| Exercise requirements |
Wherever a line of the records contains "primeiro", copy that line.

[Saved entries]
****************
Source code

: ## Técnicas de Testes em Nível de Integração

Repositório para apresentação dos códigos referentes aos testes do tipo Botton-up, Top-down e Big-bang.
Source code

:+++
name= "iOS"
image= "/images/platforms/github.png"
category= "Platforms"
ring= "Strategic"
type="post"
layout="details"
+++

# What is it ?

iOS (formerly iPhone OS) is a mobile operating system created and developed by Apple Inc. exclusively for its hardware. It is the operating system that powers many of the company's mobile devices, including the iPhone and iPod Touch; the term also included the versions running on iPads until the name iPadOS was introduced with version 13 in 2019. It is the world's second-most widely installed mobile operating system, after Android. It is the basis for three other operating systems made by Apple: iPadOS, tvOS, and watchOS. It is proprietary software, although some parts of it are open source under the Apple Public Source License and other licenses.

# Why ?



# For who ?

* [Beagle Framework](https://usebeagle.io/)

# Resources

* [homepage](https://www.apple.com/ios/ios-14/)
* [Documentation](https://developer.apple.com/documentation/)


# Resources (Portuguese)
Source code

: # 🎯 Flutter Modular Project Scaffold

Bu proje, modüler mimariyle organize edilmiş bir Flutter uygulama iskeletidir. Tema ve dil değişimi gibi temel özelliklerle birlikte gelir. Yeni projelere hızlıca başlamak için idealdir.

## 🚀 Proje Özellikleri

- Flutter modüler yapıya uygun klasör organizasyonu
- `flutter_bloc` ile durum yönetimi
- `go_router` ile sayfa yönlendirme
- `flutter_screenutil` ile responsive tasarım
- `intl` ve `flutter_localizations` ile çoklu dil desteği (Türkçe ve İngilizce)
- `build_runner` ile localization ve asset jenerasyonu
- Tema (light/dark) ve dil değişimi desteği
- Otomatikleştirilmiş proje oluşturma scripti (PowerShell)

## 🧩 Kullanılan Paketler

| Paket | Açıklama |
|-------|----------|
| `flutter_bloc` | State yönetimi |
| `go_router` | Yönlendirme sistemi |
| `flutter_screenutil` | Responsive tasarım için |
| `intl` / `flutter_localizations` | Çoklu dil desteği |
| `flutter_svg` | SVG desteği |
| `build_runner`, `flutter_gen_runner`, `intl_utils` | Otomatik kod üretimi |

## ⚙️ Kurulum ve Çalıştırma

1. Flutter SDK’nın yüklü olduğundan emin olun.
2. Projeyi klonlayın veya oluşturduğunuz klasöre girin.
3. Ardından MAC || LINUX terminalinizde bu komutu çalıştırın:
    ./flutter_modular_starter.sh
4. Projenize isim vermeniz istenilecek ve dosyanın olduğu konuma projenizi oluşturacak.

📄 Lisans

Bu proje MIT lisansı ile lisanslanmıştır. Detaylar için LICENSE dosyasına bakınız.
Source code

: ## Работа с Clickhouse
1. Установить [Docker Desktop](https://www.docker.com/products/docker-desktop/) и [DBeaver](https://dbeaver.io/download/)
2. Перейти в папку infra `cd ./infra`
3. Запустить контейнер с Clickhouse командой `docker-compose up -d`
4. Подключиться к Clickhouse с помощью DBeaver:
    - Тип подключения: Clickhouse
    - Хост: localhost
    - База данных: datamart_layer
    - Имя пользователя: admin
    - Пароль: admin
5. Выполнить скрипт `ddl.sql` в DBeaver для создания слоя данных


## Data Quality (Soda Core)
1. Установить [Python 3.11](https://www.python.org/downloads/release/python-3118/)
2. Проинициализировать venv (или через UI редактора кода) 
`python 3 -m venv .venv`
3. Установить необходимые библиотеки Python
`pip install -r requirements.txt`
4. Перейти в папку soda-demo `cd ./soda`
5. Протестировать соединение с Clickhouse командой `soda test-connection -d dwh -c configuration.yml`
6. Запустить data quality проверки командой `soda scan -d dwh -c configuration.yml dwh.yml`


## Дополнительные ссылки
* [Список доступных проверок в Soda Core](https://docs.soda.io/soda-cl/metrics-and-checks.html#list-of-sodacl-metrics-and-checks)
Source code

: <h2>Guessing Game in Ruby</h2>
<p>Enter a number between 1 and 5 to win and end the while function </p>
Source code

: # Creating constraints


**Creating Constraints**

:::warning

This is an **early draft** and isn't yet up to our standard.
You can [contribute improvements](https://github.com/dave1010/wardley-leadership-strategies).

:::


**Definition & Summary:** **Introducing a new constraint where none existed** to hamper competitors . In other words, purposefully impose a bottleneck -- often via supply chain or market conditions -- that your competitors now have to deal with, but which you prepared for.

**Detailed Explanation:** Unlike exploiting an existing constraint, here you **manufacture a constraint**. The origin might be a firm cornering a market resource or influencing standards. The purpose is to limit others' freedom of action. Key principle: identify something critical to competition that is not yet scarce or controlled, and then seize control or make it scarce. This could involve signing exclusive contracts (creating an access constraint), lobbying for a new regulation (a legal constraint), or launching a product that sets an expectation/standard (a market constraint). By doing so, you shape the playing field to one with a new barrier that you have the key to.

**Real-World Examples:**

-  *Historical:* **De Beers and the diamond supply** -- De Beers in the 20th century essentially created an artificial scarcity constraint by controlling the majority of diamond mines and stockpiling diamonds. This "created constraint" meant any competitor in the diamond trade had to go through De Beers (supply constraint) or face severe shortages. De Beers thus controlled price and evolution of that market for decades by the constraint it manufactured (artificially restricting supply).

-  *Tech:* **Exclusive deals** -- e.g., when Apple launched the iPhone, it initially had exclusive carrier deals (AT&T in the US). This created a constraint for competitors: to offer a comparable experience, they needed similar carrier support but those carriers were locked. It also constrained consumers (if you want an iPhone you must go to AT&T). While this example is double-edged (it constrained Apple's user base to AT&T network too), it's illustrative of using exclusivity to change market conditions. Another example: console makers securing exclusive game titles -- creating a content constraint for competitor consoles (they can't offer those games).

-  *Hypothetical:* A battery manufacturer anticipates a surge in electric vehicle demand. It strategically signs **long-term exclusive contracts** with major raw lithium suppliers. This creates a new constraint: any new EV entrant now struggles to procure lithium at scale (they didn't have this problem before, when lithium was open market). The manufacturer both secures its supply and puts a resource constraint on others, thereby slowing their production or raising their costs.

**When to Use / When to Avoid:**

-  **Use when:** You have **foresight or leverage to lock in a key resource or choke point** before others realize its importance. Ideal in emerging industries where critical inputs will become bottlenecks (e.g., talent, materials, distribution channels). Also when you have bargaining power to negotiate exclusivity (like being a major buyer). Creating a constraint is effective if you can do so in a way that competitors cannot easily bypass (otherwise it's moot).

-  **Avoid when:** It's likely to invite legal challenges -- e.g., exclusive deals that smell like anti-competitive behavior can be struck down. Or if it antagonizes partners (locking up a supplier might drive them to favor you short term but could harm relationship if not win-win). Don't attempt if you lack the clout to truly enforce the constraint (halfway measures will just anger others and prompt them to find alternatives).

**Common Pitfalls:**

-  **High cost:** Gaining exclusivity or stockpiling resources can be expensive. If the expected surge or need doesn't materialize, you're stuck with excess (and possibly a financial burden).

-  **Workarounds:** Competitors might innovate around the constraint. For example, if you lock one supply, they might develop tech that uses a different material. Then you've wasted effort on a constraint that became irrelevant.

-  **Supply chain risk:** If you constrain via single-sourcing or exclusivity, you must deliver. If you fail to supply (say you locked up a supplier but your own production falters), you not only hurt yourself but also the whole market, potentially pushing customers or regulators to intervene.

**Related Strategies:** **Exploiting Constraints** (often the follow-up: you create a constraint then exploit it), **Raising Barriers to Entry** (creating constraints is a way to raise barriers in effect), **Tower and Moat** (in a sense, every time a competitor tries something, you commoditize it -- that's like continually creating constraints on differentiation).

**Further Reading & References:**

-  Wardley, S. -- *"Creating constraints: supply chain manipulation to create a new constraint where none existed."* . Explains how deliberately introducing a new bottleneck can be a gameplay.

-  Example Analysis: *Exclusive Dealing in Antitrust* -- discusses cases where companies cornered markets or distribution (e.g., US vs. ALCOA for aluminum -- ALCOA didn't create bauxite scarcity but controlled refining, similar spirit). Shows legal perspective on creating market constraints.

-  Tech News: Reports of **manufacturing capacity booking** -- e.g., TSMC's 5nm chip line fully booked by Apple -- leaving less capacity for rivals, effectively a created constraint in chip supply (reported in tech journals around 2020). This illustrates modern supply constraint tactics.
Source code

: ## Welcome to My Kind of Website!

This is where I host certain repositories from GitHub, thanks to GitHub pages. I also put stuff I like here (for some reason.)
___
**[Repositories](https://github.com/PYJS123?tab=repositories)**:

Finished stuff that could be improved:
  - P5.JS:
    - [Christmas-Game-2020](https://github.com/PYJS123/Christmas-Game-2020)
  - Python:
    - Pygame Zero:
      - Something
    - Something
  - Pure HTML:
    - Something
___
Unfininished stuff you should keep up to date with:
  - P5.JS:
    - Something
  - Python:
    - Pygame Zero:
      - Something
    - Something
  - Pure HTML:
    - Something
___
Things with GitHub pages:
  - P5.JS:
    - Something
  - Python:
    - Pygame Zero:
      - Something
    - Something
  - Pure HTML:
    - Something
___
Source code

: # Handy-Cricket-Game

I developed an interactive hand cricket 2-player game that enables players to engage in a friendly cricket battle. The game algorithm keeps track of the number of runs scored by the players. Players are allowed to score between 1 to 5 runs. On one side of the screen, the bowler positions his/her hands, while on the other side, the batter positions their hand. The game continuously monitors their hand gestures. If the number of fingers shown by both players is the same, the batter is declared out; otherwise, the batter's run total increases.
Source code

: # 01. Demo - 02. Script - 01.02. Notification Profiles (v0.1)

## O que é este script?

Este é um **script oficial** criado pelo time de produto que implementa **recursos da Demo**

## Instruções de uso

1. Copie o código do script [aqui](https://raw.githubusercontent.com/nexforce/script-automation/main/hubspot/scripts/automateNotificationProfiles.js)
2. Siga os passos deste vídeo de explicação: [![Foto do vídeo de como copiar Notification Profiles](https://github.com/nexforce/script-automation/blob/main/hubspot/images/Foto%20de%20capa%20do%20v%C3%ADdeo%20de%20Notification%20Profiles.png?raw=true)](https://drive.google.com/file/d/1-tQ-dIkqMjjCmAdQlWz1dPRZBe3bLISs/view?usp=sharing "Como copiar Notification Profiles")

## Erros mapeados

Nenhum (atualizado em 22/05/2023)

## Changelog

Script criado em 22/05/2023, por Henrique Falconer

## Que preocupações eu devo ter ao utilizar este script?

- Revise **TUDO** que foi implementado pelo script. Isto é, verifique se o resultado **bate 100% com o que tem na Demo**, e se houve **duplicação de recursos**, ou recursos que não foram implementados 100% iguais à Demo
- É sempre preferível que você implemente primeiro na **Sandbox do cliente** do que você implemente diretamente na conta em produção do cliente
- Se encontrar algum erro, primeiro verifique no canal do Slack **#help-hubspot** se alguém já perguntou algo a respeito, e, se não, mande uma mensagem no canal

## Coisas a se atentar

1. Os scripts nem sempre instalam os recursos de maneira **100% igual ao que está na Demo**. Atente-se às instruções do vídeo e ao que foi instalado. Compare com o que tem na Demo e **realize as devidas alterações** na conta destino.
****************
| Exercise result |
- É sempre preferível que você implemente primeiro na **Sandbox do cliente** do que você implemente diretamente na conta em produção do cliente
- Se encontrar algum erro, primeiro verifique no canal do Slack **#help-hubspot** se alguém já perguntou algo a respeito, e, se não, mande uma mensagem no canal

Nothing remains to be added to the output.